## Plain-text document sources:
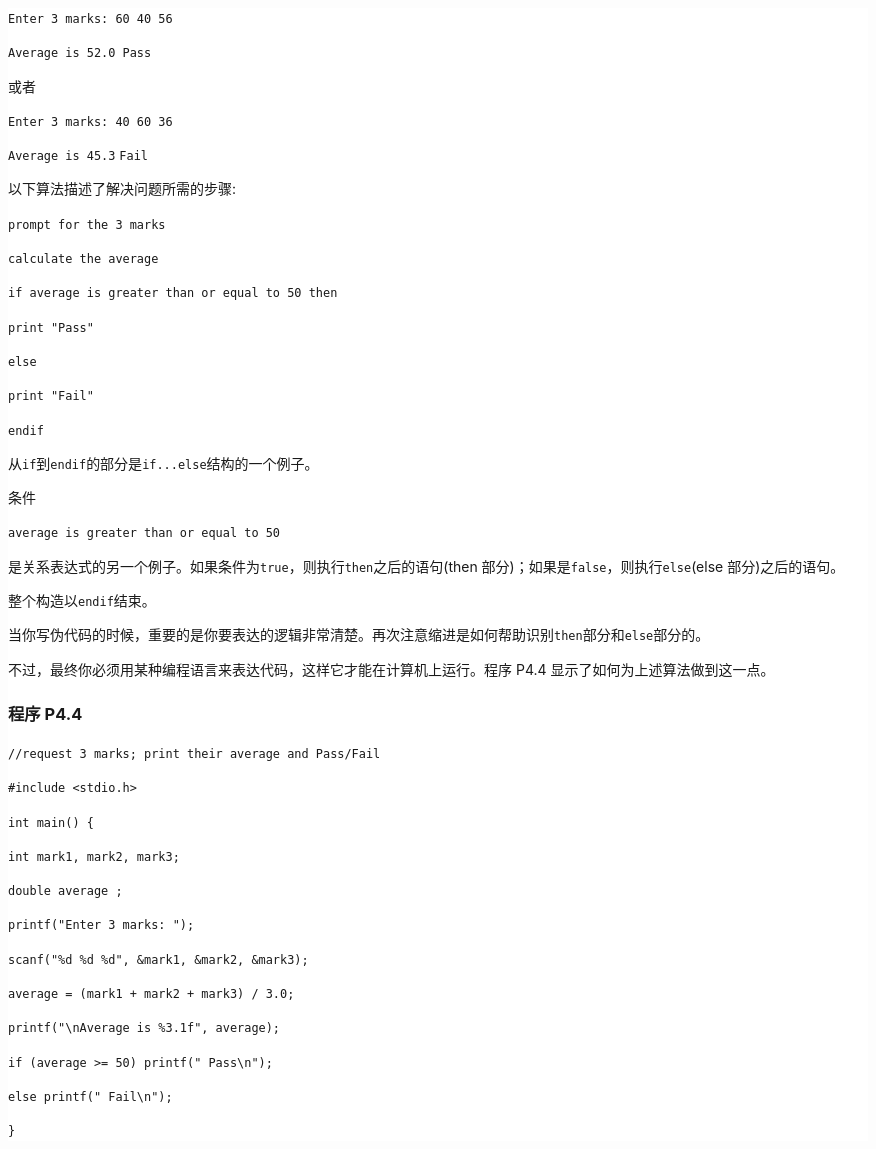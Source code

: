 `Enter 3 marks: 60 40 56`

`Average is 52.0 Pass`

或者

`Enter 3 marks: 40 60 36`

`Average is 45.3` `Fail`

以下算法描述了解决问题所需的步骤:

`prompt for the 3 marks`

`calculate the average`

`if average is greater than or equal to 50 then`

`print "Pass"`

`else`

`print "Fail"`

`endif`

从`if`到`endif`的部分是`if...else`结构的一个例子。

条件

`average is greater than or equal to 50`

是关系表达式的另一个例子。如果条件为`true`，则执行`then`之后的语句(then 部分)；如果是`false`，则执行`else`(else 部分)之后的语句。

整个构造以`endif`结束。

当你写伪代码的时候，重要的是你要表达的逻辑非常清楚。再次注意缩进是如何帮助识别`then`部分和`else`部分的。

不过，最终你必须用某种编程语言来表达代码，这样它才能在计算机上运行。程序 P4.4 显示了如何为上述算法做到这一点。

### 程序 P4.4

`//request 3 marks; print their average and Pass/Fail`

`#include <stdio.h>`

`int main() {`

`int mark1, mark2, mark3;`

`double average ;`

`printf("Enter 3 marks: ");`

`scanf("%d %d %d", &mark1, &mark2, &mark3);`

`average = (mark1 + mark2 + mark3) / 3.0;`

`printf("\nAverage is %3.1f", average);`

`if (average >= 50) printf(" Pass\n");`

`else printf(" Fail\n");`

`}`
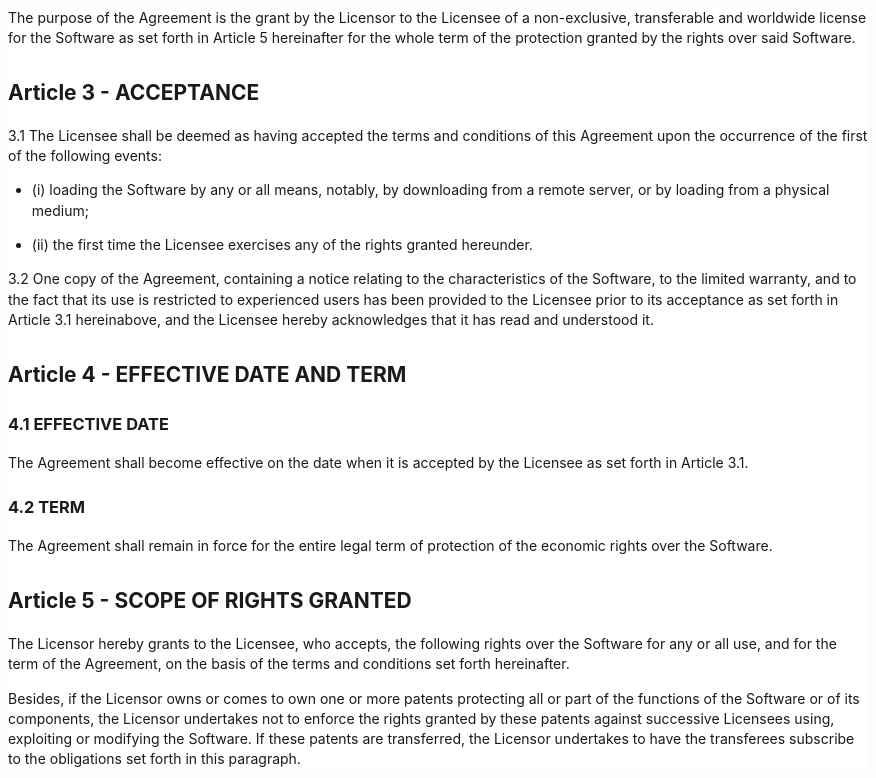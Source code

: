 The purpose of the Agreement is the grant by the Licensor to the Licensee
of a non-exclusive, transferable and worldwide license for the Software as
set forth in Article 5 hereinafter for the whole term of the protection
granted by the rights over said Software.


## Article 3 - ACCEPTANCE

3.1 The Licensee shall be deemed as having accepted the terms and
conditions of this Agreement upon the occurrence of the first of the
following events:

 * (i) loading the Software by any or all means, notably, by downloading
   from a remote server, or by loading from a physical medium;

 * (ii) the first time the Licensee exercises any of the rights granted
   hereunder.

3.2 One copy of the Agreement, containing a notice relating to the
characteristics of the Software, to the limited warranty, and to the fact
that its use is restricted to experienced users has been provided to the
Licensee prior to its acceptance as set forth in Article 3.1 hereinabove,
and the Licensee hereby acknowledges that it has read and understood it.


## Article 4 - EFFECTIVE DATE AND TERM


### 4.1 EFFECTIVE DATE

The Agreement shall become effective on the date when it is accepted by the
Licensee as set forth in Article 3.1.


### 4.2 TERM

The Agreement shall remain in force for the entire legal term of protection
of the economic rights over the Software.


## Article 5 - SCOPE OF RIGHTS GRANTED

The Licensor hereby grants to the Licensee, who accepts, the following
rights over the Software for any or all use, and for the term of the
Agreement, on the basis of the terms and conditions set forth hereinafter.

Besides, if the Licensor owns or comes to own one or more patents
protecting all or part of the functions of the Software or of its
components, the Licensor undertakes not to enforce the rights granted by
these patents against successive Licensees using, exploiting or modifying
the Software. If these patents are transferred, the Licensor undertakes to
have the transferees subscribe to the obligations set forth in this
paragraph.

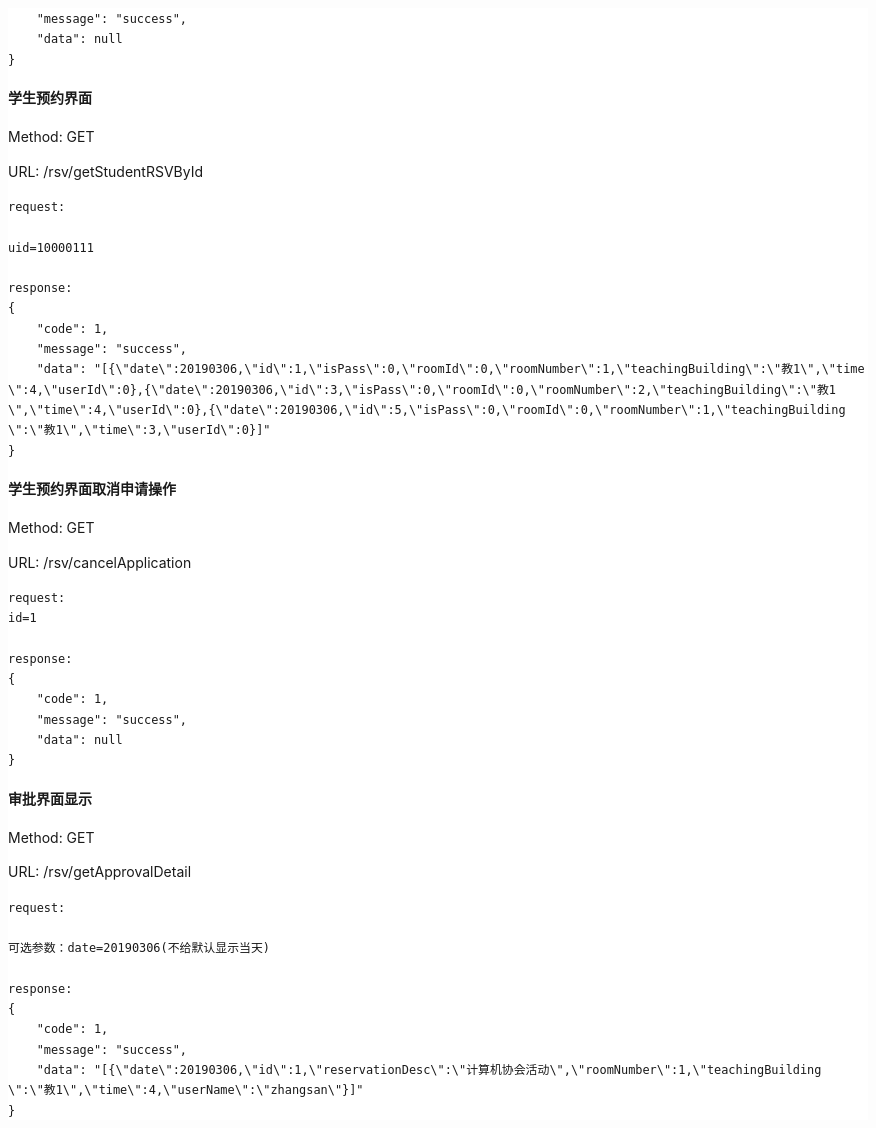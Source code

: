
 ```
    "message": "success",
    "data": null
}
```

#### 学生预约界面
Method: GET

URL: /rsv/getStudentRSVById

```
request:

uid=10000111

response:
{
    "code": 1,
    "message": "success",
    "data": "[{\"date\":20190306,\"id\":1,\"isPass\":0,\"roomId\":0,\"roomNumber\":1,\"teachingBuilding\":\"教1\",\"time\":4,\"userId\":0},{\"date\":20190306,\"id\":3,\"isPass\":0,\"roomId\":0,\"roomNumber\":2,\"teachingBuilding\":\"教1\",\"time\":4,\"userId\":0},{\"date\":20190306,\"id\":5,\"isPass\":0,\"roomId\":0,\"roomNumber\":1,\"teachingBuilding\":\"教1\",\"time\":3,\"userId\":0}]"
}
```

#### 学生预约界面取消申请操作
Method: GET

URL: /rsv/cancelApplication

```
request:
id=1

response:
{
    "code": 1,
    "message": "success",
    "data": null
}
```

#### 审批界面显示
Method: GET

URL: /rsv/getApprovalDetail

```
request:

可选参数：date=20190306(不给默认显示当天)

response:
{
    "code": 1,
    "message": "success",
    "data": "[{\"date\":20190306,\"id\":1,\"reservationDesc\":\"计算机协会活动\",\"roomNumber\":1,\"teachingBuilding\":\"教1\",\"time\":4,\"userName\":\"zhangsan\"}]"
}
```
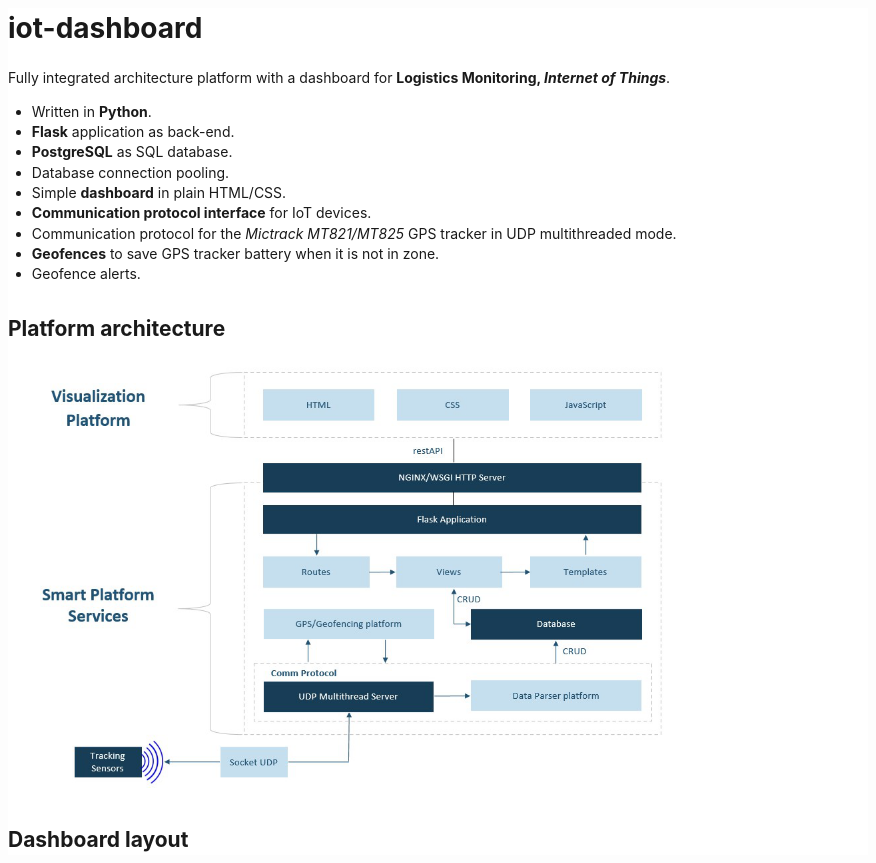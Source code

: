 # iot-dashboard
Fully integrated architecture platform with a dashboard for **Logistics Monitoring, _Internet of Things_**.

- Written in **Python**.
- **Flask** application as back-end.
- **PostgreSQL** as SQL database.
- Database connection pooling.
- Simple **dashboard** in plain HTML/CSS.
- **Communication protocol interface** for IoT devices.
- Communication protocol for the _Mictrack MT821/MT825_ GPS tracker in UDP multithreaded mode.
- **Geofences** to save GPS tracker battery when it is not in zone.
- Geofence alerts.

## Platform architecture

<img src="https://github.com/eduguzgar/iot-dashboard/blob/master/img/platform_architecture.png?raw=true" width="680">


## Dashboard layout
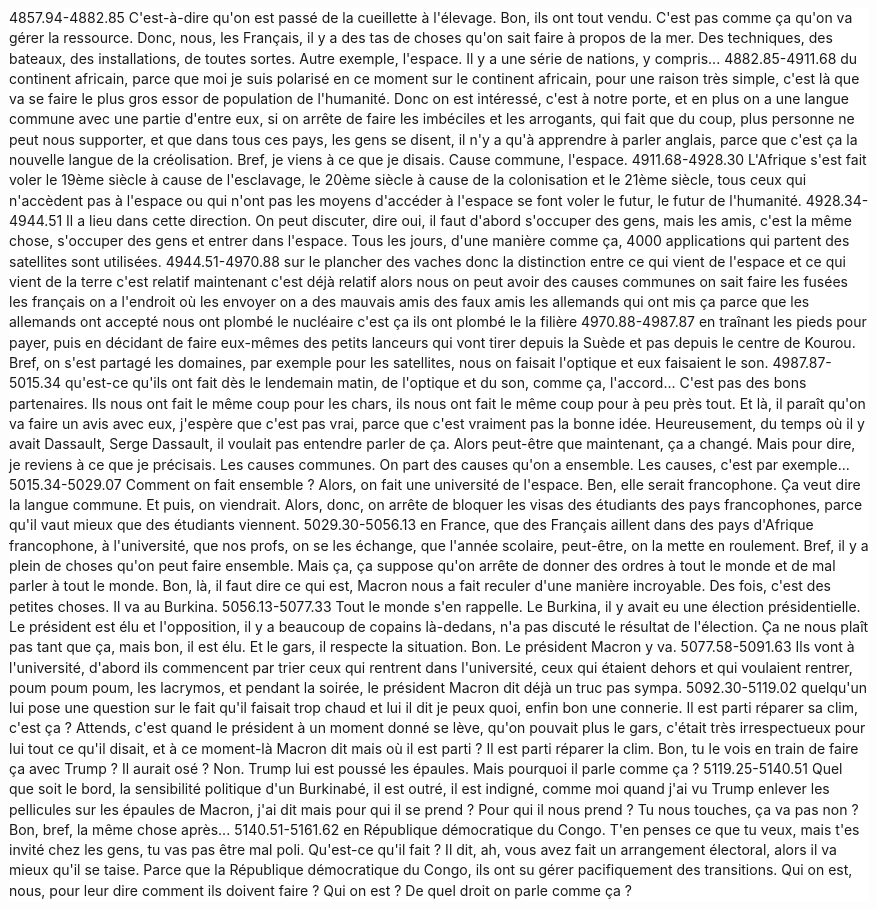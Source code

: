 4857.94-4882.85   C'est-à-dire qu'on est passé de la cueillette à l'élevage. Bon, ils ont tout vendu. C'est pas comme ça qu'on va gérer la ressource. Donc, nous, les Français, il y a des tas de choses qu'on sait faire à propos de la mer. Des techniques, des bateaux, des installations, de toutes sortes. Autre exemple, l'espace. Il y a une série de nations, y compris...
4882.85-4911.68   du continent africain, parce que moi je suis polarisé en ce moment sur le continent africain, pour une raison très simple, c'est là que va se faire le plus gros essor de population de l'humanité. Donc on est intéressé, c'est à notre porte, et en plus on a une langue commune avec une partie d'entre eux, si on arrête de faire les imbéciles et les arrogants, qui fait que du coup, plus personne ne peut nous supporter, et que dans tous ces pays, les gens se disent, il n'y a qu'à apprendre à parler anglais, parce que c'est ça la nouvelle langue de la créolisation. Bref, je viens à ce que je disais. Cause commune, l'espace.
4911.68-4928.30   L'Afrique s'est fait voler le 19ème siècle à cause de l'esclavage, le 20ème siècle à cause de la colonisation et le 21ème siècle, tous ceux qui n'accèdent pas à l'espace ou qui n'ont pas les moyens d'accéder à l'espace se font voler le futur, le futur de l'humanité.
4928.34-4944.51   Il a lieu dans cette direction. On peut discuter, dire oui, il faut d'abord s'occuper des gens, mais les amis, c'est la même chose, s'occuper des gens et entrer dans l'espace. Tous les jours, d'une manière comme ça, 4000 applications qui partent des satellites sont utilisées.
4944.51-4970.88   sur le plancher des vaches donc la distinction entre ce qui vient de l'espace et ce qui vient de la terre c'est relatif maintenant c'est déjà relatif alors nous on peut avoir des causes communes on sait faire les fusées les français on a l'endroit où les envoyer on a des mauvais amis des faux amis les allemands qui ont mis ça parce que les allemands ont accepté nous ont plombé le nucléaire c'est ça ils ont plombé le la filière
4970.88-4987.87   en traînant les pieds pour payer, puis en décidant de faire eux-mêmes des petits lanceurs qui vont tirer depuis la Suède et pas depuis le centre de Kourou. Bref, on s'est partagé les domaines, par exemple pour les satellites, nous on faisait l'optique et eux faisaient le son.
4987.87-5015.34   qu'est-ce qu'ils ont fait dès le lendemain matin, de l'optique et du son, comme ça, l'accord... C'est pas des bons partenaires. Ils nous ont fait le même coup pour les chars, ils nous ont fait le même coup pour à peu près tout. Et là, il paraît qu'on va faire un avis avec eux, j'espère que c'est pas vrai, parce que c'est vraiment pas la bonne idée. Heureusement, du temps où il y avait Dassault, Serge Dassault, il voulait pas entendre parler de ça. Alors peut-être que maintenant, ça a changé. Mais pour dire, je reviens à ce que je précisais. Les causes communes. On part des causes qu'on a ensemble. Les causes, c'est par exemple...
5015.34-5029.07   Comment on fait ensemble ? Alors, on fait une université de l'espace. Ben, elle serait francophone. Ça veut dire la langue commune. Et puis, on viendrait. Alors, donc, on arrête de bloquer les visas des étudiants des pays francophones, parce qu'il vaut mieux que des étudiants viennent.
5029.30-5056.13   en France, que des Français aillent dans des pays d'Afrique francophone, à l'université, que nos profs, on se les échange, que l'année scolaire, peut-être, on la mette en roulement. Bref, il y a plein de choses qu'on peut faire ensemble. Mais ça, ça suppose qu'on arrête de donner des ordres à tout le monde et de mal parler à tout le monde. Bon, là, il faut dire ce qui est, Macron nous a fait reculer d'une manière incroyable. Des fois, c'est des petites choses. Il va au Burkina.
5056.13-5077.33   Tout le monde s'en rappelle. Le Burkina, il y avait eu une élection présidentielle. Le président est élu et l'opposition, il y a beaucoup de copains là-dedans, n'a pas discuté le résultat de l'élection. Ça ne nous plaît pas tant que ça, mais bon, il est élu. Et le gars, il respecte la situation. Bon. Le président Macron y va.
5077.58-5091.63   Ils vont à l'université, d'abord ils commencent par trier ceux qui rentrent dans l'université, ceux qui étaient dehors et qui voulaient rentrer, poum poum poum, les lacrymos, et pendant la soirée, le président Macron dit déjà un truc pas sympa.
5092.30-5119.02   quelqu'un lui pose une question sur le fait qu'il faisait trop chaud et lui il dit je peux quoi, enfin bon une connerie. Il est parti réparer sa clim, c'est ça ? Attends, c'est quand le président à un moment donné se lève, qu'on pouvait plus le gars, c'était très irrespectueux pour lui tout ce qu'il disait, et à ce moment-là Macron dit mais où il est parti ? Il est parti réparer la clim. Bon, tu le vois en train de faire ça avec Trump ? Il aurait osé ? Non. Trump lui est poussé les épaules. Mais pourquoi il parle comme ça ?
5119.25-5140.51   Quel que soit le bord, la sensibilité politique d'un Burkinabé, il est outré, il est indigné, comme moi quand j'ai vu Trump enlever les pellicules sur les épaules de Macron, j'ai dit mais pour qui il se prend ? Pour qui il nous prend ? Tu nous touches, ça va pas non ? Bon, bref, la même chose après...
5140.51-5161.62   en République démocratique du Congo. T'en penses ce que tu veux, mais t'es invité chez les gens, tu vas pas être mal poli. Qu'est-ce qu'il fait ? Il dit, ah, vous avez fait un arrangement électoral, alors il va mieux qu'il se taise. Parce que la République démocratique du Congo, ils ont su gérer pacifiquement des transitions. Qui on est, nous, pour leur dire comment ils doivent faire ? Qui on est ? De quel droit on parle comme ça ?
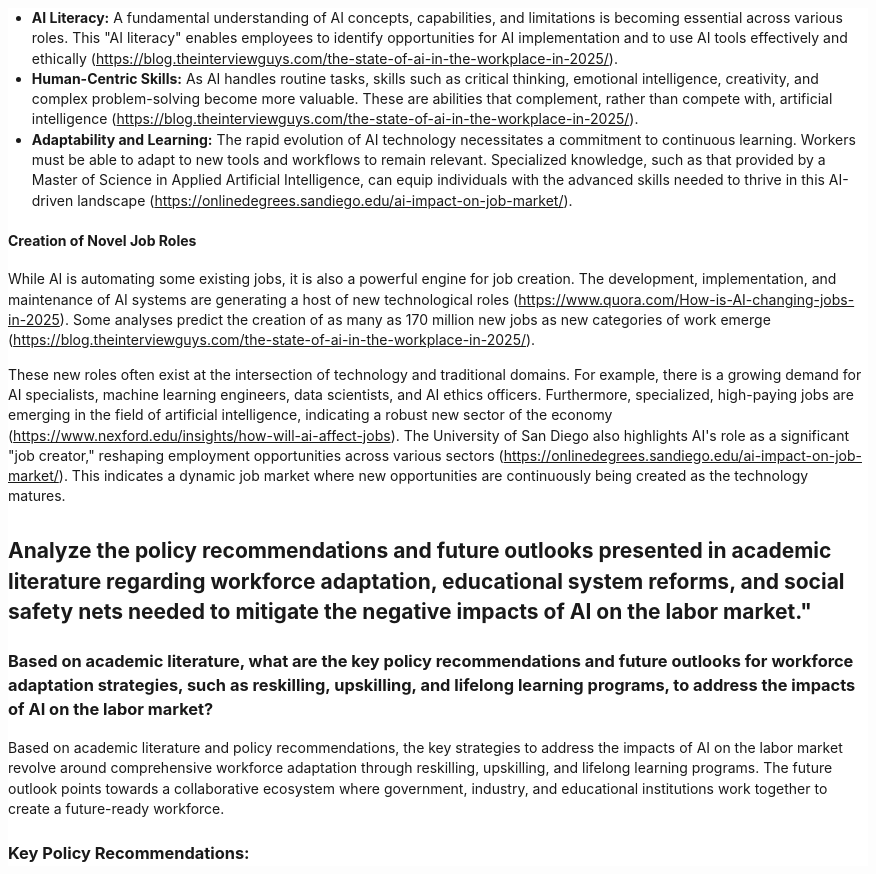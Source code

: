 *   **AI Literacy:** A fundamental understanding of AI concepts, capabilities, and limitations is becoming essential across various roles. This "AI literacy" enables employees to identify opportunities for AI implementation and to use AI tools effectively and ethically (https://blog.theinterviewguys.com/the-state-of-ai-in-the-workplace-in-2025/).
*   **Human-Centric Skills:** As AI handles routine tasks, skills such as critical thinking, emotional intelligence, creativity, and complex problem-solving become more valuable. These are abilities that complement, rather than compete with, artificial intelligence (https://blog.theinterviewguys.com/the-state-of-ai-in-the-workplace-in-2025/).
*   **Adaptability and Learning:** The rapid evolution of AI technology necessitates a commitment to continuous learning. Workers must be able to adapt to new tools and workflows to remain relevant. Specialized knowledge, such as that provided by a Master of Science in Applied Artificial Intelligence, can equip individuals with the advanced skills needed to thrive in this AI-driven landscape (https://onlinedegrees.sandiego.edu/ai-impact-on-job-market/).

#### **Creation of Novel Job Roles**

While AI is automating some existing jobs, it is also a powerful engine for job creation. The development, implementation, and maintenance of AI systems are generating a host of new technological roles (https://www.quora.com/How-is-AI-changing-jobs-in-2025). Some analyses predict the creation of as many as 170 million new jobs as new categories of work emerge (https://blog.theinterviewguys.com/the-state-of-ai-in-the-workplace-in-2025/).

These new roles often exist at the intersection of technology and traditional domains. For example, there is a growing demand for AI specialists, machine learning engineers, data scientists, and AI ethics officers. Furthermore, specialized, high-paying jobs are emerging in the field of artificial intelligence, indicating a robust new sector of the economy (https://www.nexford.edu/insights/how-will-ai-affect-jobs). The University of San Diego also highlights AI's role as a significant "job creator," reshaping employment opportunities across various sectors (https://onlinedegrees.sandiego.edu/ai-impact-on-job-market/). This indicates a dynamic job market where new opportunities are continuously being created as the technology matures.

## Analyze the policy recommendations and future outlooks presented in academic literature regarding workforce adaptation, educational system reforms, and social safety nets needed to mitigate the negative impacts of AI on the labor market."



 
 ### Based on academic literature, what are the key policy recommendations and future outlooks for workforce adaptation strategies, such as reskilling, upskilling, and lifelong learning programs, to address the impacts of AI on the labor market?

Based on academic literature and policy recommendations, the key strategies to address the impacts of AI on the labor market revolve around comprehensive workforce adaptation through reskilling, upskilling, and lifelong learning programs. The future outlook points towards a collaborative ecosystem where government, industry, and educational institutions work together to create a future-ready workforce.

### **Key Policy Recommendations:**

## Exercise requirements:
Look back at the data above. Transcribe exactly the lines starting at the line that contains "of the economic rights over the Software." and ending at the line that contains "these patents against".

## Problem solution:
of the economic rights over the Software.


## Article 5 - SCOPE OF RIGHTS GRANTED

The Licensor hereby grants to the Licensee, who accepts, the following
rights over the Software for any or all use, and for the term of the
Agreement, on the basis of the terms and conditions set forth hereinafter.

Besides, if the Licensor owns or comes to own one or more patents
protecting all or part of the functions of the Software or of its
components, the Licensor undertakes not to enforce the rights granted by
these patents against successive Licensees using, exploiting or modifying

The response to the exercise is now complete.